For the following parts, answer whether the given tuple describes a solution to the system of linear equations. If it is not a solution, explain why!
For the system,
\[\begin{aligned} 2x + y + 2z &= 3 \\ 3x + y - z &= 2 \end{aligned}\]is \((1, -1, 1)\) a solution?

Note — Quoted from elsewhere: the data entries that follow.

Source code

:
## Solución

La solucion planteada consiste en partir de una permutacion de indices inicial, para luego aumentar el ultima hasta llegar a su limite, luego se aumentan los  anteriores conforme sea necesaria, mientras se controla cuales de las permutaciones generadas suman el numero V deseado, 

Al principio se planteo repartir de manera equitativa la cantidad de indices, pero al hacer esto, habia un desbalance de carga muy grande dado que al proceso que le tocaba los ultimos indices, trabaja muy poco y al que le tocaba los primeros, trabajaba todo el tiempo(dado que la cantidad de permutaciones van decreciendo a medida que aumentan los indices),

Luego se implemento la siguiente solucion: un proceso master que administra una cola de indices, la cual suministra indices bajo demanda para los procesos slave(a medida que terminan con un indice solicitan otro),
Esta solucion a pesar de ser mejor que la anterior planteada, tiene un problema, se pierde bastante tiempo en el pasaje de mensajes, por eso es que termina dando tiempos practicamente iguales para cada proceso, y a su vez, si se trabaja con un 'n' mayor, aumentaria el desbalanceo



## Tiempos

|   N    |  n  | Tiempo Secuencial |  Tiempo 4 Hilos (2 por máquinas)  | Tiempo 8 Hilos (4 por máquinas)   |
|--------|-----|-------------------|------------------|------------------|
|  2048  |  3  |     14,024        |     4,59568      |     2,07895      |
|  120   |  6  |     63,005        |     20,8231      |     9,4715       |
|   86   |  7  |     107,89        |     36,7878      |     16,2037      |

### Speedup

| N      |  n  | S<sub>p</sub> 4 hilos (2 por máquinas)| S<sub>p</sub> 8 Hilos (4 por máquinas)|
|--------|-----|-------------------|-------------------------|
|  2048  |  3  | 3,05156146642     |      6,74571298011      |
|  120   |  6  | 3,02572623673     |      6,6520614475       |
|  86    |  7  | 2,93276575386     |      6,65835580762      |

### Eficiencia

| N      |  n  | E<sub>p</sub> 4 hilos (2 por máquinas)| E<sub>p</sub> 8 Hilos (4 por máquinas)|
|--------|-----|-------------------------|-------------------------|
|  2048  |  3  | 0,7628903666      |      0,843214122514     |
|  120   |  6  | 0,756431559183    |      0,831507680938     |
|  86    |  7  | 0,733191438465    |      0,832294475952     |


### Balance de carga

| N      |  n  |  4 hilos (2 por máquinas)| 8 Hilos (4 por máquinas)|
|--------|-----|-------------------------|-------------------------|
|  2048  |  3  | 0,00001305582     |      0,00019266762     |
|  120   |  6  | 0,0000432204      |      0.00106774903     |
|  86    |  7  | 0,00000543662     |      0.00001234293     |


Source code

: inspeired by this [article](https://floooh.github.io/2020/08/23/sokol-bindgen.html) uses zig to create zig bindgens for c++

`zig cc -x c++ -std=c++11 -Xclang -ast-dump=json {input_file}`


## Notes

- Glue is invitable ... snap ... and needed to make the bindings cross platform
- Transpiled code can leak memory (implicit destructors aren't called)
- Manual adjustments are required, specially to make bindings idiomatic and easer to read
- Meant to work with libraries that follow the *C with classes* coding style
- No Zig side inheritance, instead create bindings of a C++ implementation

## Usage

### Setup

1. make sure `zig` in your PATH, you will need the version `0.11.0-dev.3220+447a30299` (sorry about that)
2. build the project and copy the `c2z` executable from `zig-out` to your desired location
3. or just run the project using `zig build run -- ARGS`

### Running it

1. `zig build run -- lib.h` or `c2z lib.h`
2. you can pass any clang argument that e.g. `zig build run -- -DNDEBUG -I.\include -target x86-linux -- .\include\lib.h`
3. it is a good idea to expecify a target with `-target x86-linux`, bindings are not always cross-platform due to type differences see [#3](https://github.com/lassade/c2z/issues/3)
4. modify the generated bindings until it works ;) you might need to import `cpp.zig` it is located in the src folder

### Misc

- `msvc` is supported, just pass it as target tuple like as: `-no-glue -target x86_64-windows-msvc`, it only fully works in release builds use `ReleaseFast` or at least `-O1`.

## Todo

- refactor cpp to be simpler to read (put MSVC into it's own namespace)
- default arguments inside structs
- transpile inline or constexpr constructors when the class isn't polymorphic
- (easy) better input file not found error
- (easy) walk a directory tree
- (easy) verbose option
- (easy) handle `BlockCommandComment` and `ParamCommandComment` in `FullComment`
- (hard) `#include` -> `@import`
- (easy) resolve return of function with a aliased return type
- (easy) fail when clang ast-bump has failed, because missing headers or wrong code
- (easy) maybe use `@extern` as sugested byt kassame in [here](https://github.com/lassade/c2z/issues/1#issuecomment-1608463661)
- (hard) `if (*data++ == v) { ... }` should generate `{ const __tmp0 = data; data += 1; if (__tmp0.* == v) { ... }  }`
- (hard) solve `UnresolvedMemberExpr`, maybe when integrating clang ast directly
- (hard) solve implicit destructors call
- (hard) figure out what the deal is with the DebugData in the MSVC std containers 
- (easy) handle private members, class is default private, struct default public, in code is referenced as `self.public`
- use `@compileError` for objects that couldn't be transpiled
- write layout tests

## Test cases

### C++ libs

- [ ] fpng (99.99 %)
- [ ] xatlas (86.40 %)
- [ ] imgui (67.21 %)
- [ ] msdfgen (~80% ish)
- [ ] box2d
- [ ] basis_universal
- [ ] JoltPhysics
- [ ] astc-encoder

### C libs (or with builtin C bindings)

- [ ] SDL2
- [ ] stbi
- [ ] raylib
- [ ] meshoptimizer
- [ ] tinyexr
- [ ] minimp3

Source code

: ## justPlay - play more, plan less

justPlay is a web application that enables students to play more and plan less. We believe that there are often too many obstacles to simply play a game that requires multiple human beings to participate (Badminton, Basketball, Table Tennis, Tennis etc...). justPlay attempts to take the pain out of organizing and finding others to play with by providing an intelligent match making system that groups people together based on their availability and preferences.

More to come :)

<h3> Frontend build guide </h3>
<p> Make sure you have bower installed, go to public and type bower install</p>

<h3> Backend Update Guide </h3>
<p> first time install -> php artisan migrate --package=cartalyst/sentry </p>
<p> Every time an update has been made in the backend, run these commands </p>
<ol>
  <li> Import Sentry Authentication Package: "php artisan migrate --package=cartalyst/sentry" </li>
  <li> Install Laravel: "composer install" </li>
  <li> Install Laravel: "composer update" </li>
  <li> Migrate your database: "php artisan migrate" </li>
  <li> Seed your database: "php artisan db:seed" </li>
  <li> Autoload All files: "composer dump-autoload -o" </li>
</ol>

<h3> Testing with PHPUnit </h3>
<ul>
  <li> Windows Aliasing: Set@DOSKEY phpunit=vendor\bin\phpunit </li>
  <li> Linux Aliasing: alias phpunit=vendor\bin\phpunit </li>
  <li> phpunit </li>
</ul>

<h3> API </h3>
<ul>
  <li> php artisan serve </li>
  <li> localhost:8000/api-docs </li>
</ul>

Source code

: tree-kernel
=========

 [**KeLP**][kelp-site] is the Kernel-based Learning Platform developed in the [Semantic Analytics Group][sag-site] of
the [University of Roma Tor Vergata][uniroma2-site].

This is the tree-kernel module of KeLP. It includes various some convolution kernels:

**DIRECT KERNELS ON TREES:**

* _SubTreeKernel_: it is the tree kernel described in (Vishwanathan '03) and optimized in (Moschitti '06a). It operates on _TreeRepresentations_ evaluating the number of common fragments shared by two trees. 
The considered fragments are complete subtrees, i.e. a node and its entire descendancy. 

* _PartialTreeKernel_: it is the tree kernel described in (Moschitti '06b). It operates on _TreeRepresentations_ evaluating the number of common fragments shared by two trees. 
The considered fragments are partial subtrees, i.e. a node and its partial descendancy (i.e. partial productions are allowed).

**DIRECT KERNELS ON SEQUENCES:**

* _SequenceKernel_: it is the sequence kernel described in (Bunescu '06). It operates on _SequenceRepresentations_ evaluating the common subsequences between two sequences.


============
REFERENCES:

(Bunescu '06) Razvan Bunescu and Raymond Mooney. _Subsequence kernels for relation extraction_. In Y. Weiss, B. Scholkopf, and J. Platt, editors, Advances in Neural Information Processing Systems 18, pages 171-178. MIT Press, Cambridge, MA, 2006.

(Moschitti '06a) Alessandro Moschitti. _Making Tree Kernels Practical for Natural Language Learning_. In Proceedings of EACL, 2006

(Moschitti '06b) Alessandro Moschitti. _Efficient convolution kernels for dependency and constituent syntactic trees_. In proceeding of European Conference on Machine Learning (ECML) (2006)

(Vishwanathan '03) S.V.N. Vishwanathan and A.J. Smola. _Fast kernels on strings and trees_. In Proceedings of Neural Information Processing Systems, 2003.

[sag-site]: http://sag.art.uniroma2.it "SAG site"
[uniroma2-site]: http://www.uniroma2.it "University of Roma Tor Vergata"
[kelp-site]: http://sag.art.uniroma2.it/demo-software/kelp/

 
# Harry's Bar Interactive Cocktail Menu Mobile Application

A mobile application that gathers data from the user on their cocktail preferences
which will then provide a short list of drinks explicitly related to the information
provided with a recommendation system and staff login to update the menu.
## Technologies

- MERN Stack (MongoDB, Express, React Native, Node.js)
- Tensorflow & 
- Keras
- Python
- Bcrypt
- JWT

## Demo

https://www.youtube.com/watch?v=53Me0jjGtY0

No. Plugging the point into the second equation yields \(3+1-1=2\) which is false, since \(3 \ne 2\).
For the system,
\[\begin{aligned} 5x - y + z &= 7 \\ 3x + y - z &= 1 \end{aligned}\]is \((1, s-2, s)\) a solution (for every real number \(s\))?
Yes. Plugging the point into the first equation yields \(7=7\) and the second equation yields \(1=1\), both of which are true.
Rewrite the following system of equations as an augmented matrix. You do not actually have to solve the system.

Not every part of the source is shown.